INTERVIEW«Trump a été dans une position de soumission face à Poutine»

Sommet d'Helsinki: «On a vu une soumission, une vassalisation de Trump» face à Poutine

INTERVIEWLe spécialiste des Etats-Unis Corentin Sellin revient pour « 20 Minutes » sur l’attitude de Donald Trump lors de sa rencontre avec Vladimir Poutine…
Laure Cometti

Propos recueillis par Laure Cometti

Les propos de Donald Trump sur l’éventuelle ingérence russe lors de l’élection présidentielle de 2016 ont provoqué un coup de tonnerre outre-Atlantique. Lors de sa rencontre avec Vladimir Poutine à Helsinki, le président américain a indiqué croire davantage aux dénégations de son homologue russe qu’aux rapports établis par les services de renseignements de son pays.

Ces déclarations faites lors d’une conférence de presse commune ont suscité de très virulentes critiques, même au sein de l’entourage du président des Etats-Unis. 20 Minutes revient sur cette séquence diplomatique et politique avec Corentin Sellin, agrégé d’histoire, professeur en classe préparatoire et spécialiste des Etats-Unis*.

Les propos de Donald Trump sur l’ingérence russe dans l’élection de 2016 sont-ils si nouveaux ?

Ils étaient prévisibles car Donald Trump avait déjà tenu de tels propos et indiqué ses doutes sur le rapport des renseignements concluant à l’ingérence de la Russie dans l’élection, au premier semestre 2017. Mais ce qui était peu prévisible, c’est qu’il a remis en cause le travail des renseignements américains devant Vladimir Poutine, et en terre étrangère.

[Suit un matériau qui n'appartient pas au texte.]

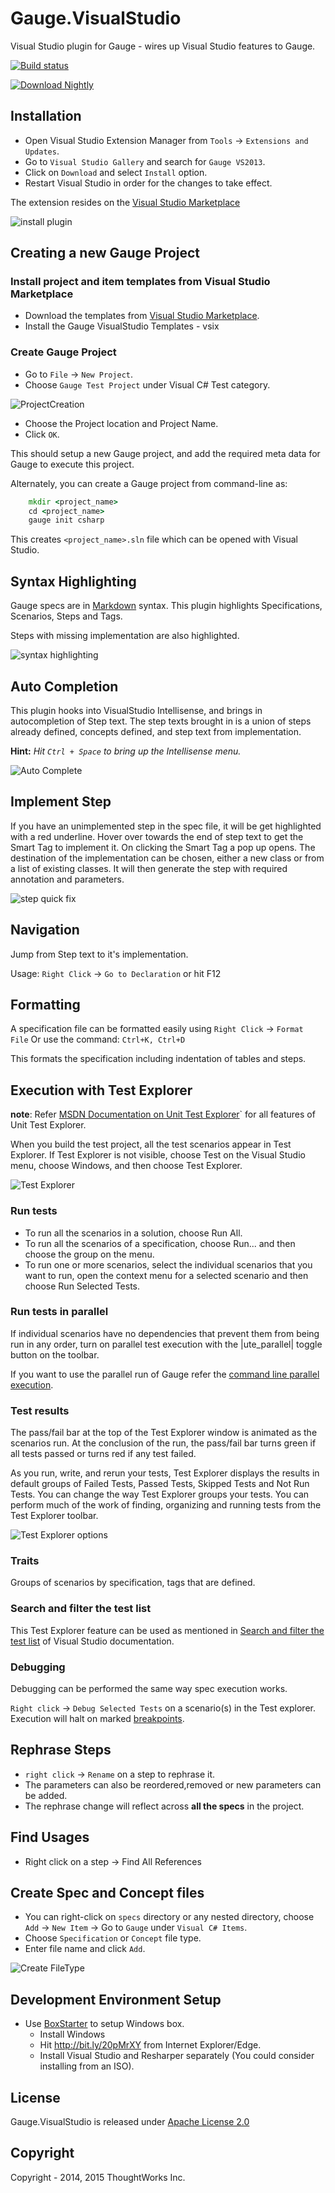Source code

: # Gauge.VisualStudio
Visual Studio plugin for Gauge - wires up Visual Studio features to Gauge.

[![Build status](https://ci.appveyor.com/api/projects/status/bv404kn2hwujrd0i?svg=true)](https://ci.appveyor.com/project/getgauge/gauge-visualstudio)

 [ ![Download Nightly](https://api.bintray.com/packages/gauge/Gauge.VisualStudio/Nightly/images/download.svg) ](https://bintray.com/gauge/Gauge.VisualStudio/Nightly/_latestVersion)

## Installation

-  Open Visual Studio Extension Manager from `Tools` ->
   `Extensions and Updates`.
-  Go to `Visual Studio Gallery` and search for `Gauge VS2013`.
-  Click on `Download` and select `Install` option.
-  Restart Visual Studio in order for the changes to take effect.

The extension resides on the [Visual Studio Marketplace](https://marketplace.visualstudio.com/items?itemName=vs-publisher-1071478.GaugepluginforVisualStudio)

![install plugin](images/VS_Installation.png)


## Creating a new Gauge Project


###  Install project and item templates from Visual Studio Marketplace

-  Download the templates from [Visual Studio Marketplace](https://marketplace.visualstudio.com/items?itemName=vs-publisher-1071478.gauge-visualstudio-templates).
-  Install the Gauge VisualStudio Templates - vsix

### Create Gauge Project

-  Go to ``File`` -> ``New Project``.
-  Choose ``Gauge Test Project`` under Visual C# Test category.

![ProjectCreation](images/Create_Project.png)

-  Choose the Project location and Project Name.
-  Click ``OK``.

This should setup a new Gauge project, and add the required meta data
for Gauge to execute this project.

Alternately, you can create a Gauge project from command-line as:

```cmd
    mkdir <project_name>
    cd <project_name>
    gauge init csharp
```

This creates `<project_name>.sln` file which can be opened with Visual
Studio.

## Syntax Highlighting


Gauge specs are in [Markdown](https://daringfireball.net/projects/markdown/syntax)
syntax. This plugin highlights Specifications, Scenarios, Steps and
Tags.

Steps with missing implementation are also highlighted.

![syntax highlighting](images/Syntax_highlighting.png)

## Auto Completion

This plugin hooks into VisualStudio Intellisense, and brings in
autocompletion of Step text. The step texts brought in is a union of
steps already defined, concepts defined, and step text from
implementation.

**Hint:** *Hit `Ctrl + Space` to bring up the Intellisense menu.*

![Auto Complete](images/AutoComplete.png)

## Implement Step

If you have an unimplemented step in the spec file, it will be get highlighted with a red underline.
Hover over towards the end of step text to get the Smart Tag to implement it.
On clicking the Smart Tag a pop up opens. The destination of the implementation can be chosen, either
a new class or from a list of existing classes. It will then generate
the step with required annotation and parameters.

![step quick fix](images/QuickFix.gif)

## Navigation

Jump from Step text to it's implementation.

Usage: `Right Click` -> `Go to Declaration` or hit F12

## Formatting


A specification file can be formatted easily using `Right Click` -> `Format File`
Or use the command: `Ctrl+K, Ctrl+D`

This formats the specification including indentation of tables and
steps.

## Execution with Test Explorer


**note**:
    Refer [MSDN Documentation on Unit Test Explorer](https://msdn.microsoft.com/en-us/library/hh270865.aspx#Anchor_2)` for all features of Unit Test Explorer.


When you build the test project, all the test scenarios appear in Test Explorer.
If Test Explorer is not visible, choose Test on the Visual Studio menu, choose Windows, and then choose Test Explorer.

![Test Explorer](images/TestExplorer.png)

### Run tests

* To run all the scenarios in a solution, choose Run All.
* To run all the scenarios of a specification, choose Run... and then choose the group on the menu.
* To run one or more scenarios, select the individual scenarios that you want to run, open the context menu for a selected scenario and then choose Run Selected Tests.

### Run tests in parallel

If individual scenarios have no dependencies that prevent them from being run in any order,
turn on parallel test execution with the |ute_parallel| toggle button on the toolbar.

If you want to use the parallel run of Gauge refer the [command line parallel execution](https://docs.gauge.org/using.html#parallel-execution).

### Test results

The pass/fail bar at the top of the Test Explorer window is animated as the scenarios run.
At the conclusion of the run, the pass/fail bar turns green if all tests passed or turns red if any test failed.

As you run, write, and rerun your tests, Test Explorer displays the results in default groups of Failed Tests,
Passed Tests, Skipped Tests and Not Run Tests. You can change the way Test Explorer groups your tests.
You can perform much of the work of finding, organizing and running tests from the Test Explorer toolbar.

![Test Explorer options](images/TestExplorerOptions.png)


### Traits

Groups of scenarios by specification, tags that are defined.

### Search and filter the test list

This Test Explorer feature can be used as mentioned in [Search and filter the test list](https://msdn.microsoft.com/en-us/library/hh270865.aspx#BKMK_Search_and_filter_the_test_list) of Visual Studio documentation.

### Debugging


Debugging can be performed the same way spec execution works.

`Right click` -> `Debug Selected Tests` on a scenario(s) in the Test explorer. Execution
will halt on marked [breakpoints](https://docs.microsoft.com/en-us/visualstudio/debugger/using-breakpoints).

## Rephrase Steps


-  `right click` -> `Rename` on a step to rephrase it.
-  The parameters can also be reordered,removed or new parameters can be
   added.
-  The rephrase change will reflect across **all the specs** in the
   project.

## Find Usages

-  Right click on a step -> Find All References

## Create Spec and Concept files

-  You can right-click on `specs` directory or any nested directory,
   choose `Add` -> `New Item` -> Go to `Gauge` under
   `Visual C# Items`.
-  Choose `Specification` or `Concept` file type.
-  Enter file name and click `Add`.

![Create FileType](images/Create_FileType.png)

## Development Environment Setup

- Use [BoxStarter](http://boxstarter.org/) to setup Windows box. 
  - Install Windows
  - Hit http://bit.ly/20pMrXY from Internet Explorer/Edge.
  - Install Visual Studio and Resharper separately (You could consider installing from an ISO).

## License

Gauge.VisualStudio is released under [Apache License 2.0](https://www.apache.org/licenses/LICENSE-2.0)

## Copyright

Copyright - 2014, 2015 ThoughtWorks Inc.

Cela montre qu’il a franchi un seuil, une étape.

Pourquoi cette prise de position du président américain choque autant aux Etats-Unis, même ses alliés Républicains ?

Cela choque les Républicains qui ne peuvent désormais plus ignorer la position de Donald Trump, qui a dit devant des caméras, et face à Vladimir Poutine, qu’il fait davantage confiance au président russe qu’à la justice et la police de son pays. Or, le parti des Républicains est le parti de la loi et de l’ordre. Pour eux, voir un président des Etats-Unis faire moins confiance aux institutions qu’à un dirigeant étranger, cela pose un énorme problème. D’autant plus qu’avant l’élection de Trump, les Républicains étaient en opposition avec la Russie de Poutine. Leurs critiques reflètent aussi ce malaise.

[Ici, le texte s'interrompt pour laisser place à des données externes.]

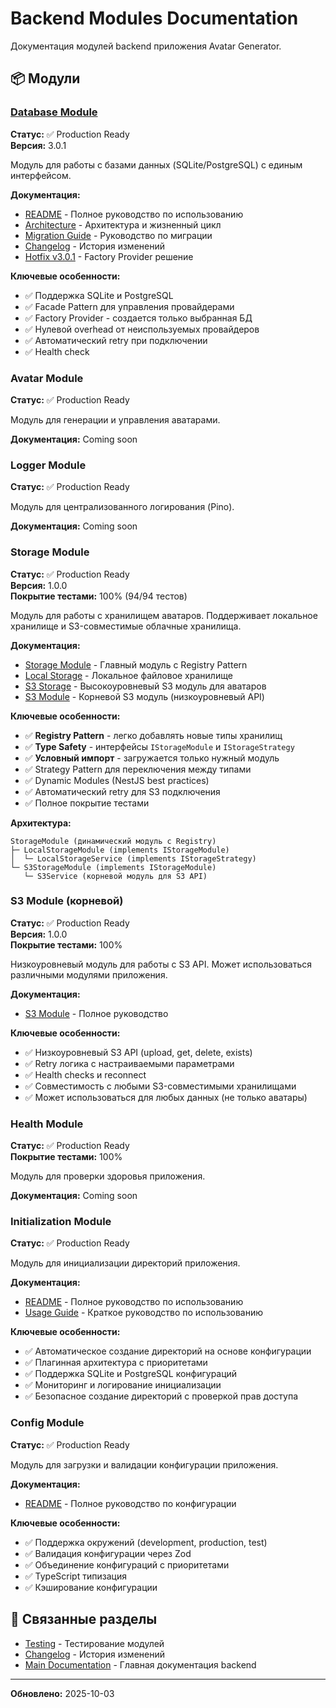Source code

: # Backend Modules Documentation

Документация модулей backend приложения Avatar Generator.

## 📦 Модули

### [Database Module](./database/)

**Статус:** ✅ Production Ready  
**Версия:** 3.0.1

Модуль для работы с базами данных (SQLite/PostgreSQL) с единым интерфейсом.

**Документация:**

- [README](./database/README.md) - Полное руководство по использованию
- [Architecture](./database/ARCHITECTURE.md) - Архитектура и жизненный цикл
- [Migration Guide](./database/MIGRATION_GUIDE.md) - Руководство по миграции
- [Changelog](./database/CHANGELOG_MODULE.md) - История изменений
- [Hotfix v3.0.1](./database/HOTFIX_v3.0.1.md) - Factory Provider решение

**Ключевые особенности:**

- ✅ Поддержка SQLite и PostgreSQL
- ✅ Facade Pattern для управления провайдерами
- ✅ Factory Provider - создается только выбранная БД
- ✅ Нулевой overhead от неиспользуемых провайдеров
- ✅ Автоматический retry при подключении
- ✅ Health check

### Avatar Module

**Статус:** ✅ Production Ready

Модуль для генерации и управления аватарами.

**Документация:** Coming soon

### Logger Module

**Статус:** ✅ Production Ready

Модуль для централизованного логирования (Pino).

**Документация:** Coming soon

### Storage Module

**Статус:** ✅ Production Ready  
**Версия:** 1.0.0  
**Покрытие тестами:** 100% (94/94 тестов)

Модуль для работы с хранилищем аватаров. Поддерживает локальное хранилище и S3-совместимые облачные хранилища.

**Документация:**

- [Storage Module](./storage/STORAGE_MODULE.md) - Главный модуль с Registry Pattern
- [Local Storage](./storage/LOCAL_STORAGE.md) - Локальное файловое хранилище
- [S3 Storage](./storage/S3_STORAGE.md) - Высокоуровневый S3 модуль для аватаров
- [S3 Module](./s3/README.md) - Корневой S3 модуль (низкоуровневый API)

**Ключевые особенности:**

- ✅ **Registry Pattern** - легко добавлять новые типы хранилищ
- ✅ **Type Safety** - интерфейсы `IStorageModule` и `IStorageStrategy`
- ✅ **Условный импорт** - загружается только нужный модуль
- ✅ Strategy Pattern для переключения между типами
- ✅ Dynamic Modules (NestJS best practices)
- ✅ Автоматический retry для S3 подключения
- ✅ Полное покрытие тестами

**Архитектура:**

```
StorageModule (динамический модуль с Registry)
├─ LocalStorageModule (implements IStorageModule)
│  └─ LocalStorageService (implements IStorageStrategy)
└─ S3StorageModule (implements IStorageModule)
   └─ S3Service (корневой модуль для S3 API)
```

### S3 Module (корневой)

**Статус:** ✅ Production Ready  
**Версия:** 1.0.0  
**Покрытие тестами:** 100%

Низкоуровневый модуль для работы с S3 API. Может использоваться различными модулями приложения.

**Документация:**

- [S3 Module](./s3/README.md) - Полное руководство

**Ключевые особенности:**

- ✅ Низкоуровневый S3 API (upload, get, delete, exists)
- ✅ Retry логика с настраиваемыми параметрами
- ✅ Health checks и reconnect
- ✅ Совместимость с любыми S3-совместимыми хранилищами
- ✅ Может использоваться для любых данных (не только аватары)

### Health Module

**Статус:** ✅ Production Ready  
**Покрытие тестами:** 100%

Модуль для проверки здоровья приложения.

**Документация:** Coming soon

### Initialization Module

**Статус:** ✅ Production Ready

Модуль для инициализации директорий приложения.

**Документация:**

- [README](./initialization/README.md) - Полное руководство по использованию
- [Usage Guide](./initialization/USAGE.md) - Краткое руководство по использованию

**Ключевые особенности:**

- ✅ Автоматическое создание директорий на основе конфигурации
- ✅ Плагинная архитектура с приоритетами
- ✅ Поддержка SQLite и PostgreSQL конфигураций
- ✅ Мониторинг и логирование инициализации
- ✅ Безопасное создание директорий с проверкой прав доступа

### Config Module

**Статус:** ✅ Production Ready

Модуль для загрузки и валидации конфигурации приложения.

**Документация:**

- [README](./config/README.md) - Полное руководство по конфигурации

**Ключевые особенности:**

- ✅ Поддержка окружений (development, production, test)
- ✅ Валидация конфигурации через Zod
- ✅ Объединение конфигураций с приоритетами
- ✅ TypeScript типизация
- ✅ Кэширование конфигурации

## 🔗 Связанные разделы

- [Testing](../testing/README.md) - Тестирование модулей
- [Changelog](../changelog/README.md) - История изменений
- [Main Documentation](../../README.md) - Главная документация backend

---

**Обновлено:** 2025-10-03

Ce tollé suscité par Trump chez les Républicains peut-il lui coûter quelque chose politiquement ?

Non, au-delà des protestations verbales symboliques, il ne devrait rien se passer concrètement, pour trois raisons. D’abord, Trump est aujourd’hui bien plus proche de l’électorat républicain que ne le sont les élus du parti au Congrès (élus en 2012, 2014 et 2016). La preuve, c’est que selon l’institut de sondages américain Gallup, en 2014 22 % des sympathisants républicains sondés jugeait la Russie comme étant une amie ou un allié, mais ils sont 40 % aujourd’hui. L’électorat républicain, sans doute sous l’effet de Trump, s’est radouci envers la Russie.

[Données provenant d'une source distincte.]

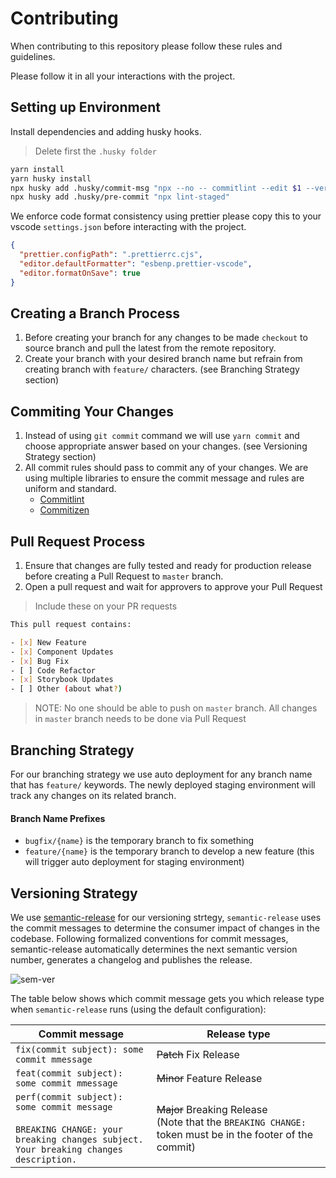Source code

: # Contributing

When contributing to this repository please follow these rules and guidelines.

Please follow it in all your interactions with the project.

## Setting up Environment

Install dependencies and adding husky hooks.

> Delete first the `.husky folder`

```zsh
yarn install
yarn husky install
npx husky add .husky/commit-msg "npx --no -- commitlint --edit $1 --verbose"
npx husky add .husky/pre-commit "npx lint-staged"
```

We enforce code format consistency using prettier please copy this to your vscode `settings.json` before interacting with the project.

```json
{
  "prettier.configPath": ".prettierrc.cjs",
  "editor.defaultFormatter": "esbenp.prettier-vscode",
  "editor.formatOnSave": true
}
```

## Creating a Branch Process

1. Before creating your branch for any changes to be made `checkout` to source branch and pull the latest from the remote repository.
2. Create your branch with your desired branch name but refrain from creating branch with `feature/` characters. (see Branching Strategy section)

## Commiting Your Changes

1. Instead of using `git commit` command we will use `yarn commit` and choose appropriate answer based on your changes. (see Versioning Strategy section)
2. All commit rules should pass to commit any of your changes. We are using multiple libraries to ensure the commit message and rules are uniform and standard.
   - [Commitlint](https://commitlint.js.org/)
   - [Commitizen](https://commitizen-tools.github.io/)

## Pull Request Process

1. Ensure that changes are fully tested and ready for production release before creating a Pull Request to `master` branch.
2. Open a pull request and wait for approvers to approve your Pull Request

> Include these on your PR requests

```bash
This pull request contains:

- [x] New Feature
- [x] Component Updates
- [x] Bug Fix
- [ ] Code Refactor
- [x] Storybook Updates
- [ ] Other (about what?)

```

> NOTE: No one should be able to push on `master` branch.
> All changes in `master` branch needs to be done via Pull Request

## Branching Strategy

For our branching strategy we use auto deployment for any branch name that has `feature/` keywords. The newly deployed staging environment will track any changes on its related branch.

#### **Branch Name Prefixes**

- `bugfix/{name}` is the temporary branch to fix something
- `feature/{name}` is the temporary branch to develop a new feature (this will trigger auto deployment for staging environment)

## Versioning Strategy

We use [semantic-release](https://github.com/semantic-release) for our versioning strtegy, `semantic-release` uses the commit messages to determine the consumer impact of changes in the codebase. Following formalized conventions for commit messages, semantic-release automatically determines the next semantic version number, generates a changelog and publishes the release.

<img src="https://miro.medium.com/max/4800/0*s9t0r3aU04Mi5n3t" alt='sem-ver' />

The table below shows which commit message gets you which release type when `semantic-release` runs (using the default configuration):

| Commit message                                                                                                                               | Release type                                                                                                    |
| -------------------------------------------------------------------------------------------------------------------------------------------- | --------------------------------------------------------------------------------------------------------------- |
| `fix(commit subject): some commit mmessage`                                                                                                  | ~~Patch~~ Fix Release                                                                                           |
| `feat(commit subject): some commit mmessage`                                                                                                 | ~~Minor~~ Feature Release                                                                                       |
| `perf(commit subject): some commit message`<br><br>`BREAKING CHANGE: your breaking changes subject.`<br>`Your breaking changes description.` | ~~Major~~ Breaking Release <br /> (Note that the `BREAKING CHANGE: ` token must be in the footer of the commit) |

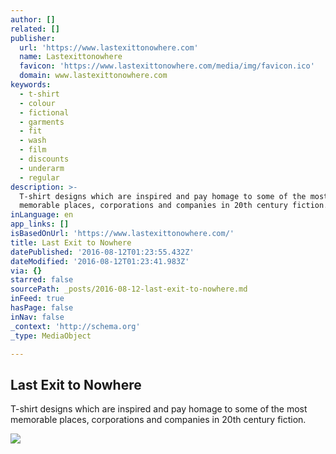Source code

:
 ```yaml
---
author: []
related: []
publisher:
  url: 'https://www.lastexittonowhere.com'
  name: Lastexittonowhere
  favicon: 'https://www.lastexittonowhere.com/media/img/favicon.ico'
  domain: www.lastexittonowhere.com
keywords:
  - t-shirt
  - colour
  - fictional
  - garments
  - fit
  - wash
  - film
  - discounts
  - underarm
  - regular
description: >-
  T-shirt designs which are inspired and pay homage to some of the most
  memorable places, corporations and companies in 20th century fiction.
inLanguage: en
app_links: []
isBasedOnUrl: 'https://www.lastexittonowhere.com/'
title: Last Exit to Nowhere
datePublished: '2016-08-12T01:23:55.432Z'
dateModified: '2016-08-12T01:23:41.983Z'
via: {}
starred: false
sourcePath: _posts/2016-08-12-last-exit-to-nowhere.md
inFeed: true
hasPage: false
inNav: false
_context: 'http://schema.org'
_type: MediaObject

---
```

<article style=""><h1>Last Exit to Nowhere</h1><p>T-shirt designs which are inspired and pay homage to some of the most memorable places, corporations and companies in 20th century fiction.</p><img src="https://www.lastexittonowhere.com/media/cache/58/06/5806528fee44730dcca7211328eeabff.jpg" /></article>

Deuxièmement, que pourraient faire les Républicains ? Les institutions américaines permettent au président des Etats-Unis de faire à peu près ce qu’il veut en politique étrangère. Un impeachment ou une motion de censure sont hautement improbables. D’autant que les élus sont en pleine campagne électorale des mid-terms, ils n’ont pas d’intérêt à aller contre le président.

Enfin, il faut se souvenir que les Républicains ont passé un pacte faustien avec Trump. La plupart des élus y sont allés avec des pincettes, en se bouchant le nez, mais Trump leur a apporté la Maison Blanche, de manière inespérée, et il a exécuté l’agenda économique et social des conservateurs : baisse d’impôts, nomination de deux juges conservateurs à la Cour suprême… Cela vaut bien un Helsinki.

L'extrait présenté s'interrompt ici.